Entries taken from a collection
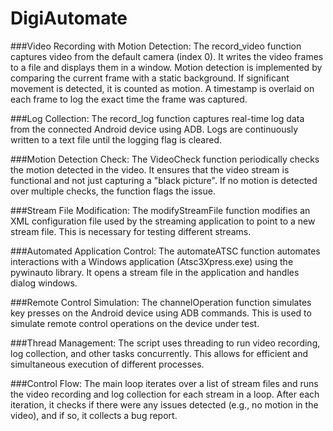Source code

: # DigiAutomate

###Video Recording with Motion Detection:
The record_video function captures video from the default camera (index 0). It writes the video frames to a file and displays them in a window. Motion detection is implemented by comparing the current frame with a static background. If significant movement is detected, it is counted as motion. A timestamp is overlaid on each frame to log the exact time the frame was captured.

###Log Collection:
The record_log function captures real-time log data from the connected Android device using ADB. Logs are continuously written to a text file until the logging flag is cleared.

###Motion Detection Check:
The VideoCheck function periodically checks the motion detected in the video. It ensures that the video stream is functional and not just capturing a "black picture". If no motion is detected over multiple checks, the function flags the issue.

###Stream File Modification:
The modifyStreamFile function modifies an XML configuration file used by the streaming application to point to a new stream file. This is necessary for testing different streams.

###Automated Application Control:
The automateATSC function automates interactions with a Windows application (Atsc3Xpress.exe) using the pywinauto library. It opens a stream file in the application and handles dialog windows.

###Remote Control Simulation:
The channelOperation function simulates key presses on the Android device using ADB commands. This is used to simulate remote control operations on the device under test.

###Thread Management:
The script uses threading to run video recording, log collection, and other tasks concurrently. This allows for efficient and simultaneous execution of different processes.

###Control Flow:
The main loop iterates over a list of stream files and runs the video recording and log collection for each stream in a loop. After each iteration, it checks if there were any issues detected (e.g., no motion in the video), and if so, it collects a bug report.



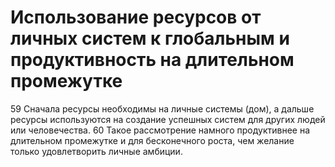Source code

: # Использование ресурсов от личных систем к глобальным и продуктивность на длительном промежутке

59 Сначала ресурсы необходимы на личные системы (дом), а дальше ресурсы используются на создание успешных систем для других людей или человечества. 
60 Такое рассмотрение намного продуктивнее на длительном промежутке и для бесконечного роста, чем желание только удовлетворить личные амбиции.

> [Your assignment]: With the line containing "продуктивность на длительном промежутке" as the first and the final line of the records as the last, copy that span exactly and nothing more.

> [Reply]:
: # Использование ресурсов от личных систем к глобальным и продуктивность на длительном промежутке

59 Сначала ресурсы необходимы на личные системы (дом), а дальше ресурсы используются на создание успешных систем для других людей или человечества. 
60 Такое рассмотрение намного продуктивнее на длительном промежутке и для бесконечного роста, чем желание только удовлетворить личные амбиции.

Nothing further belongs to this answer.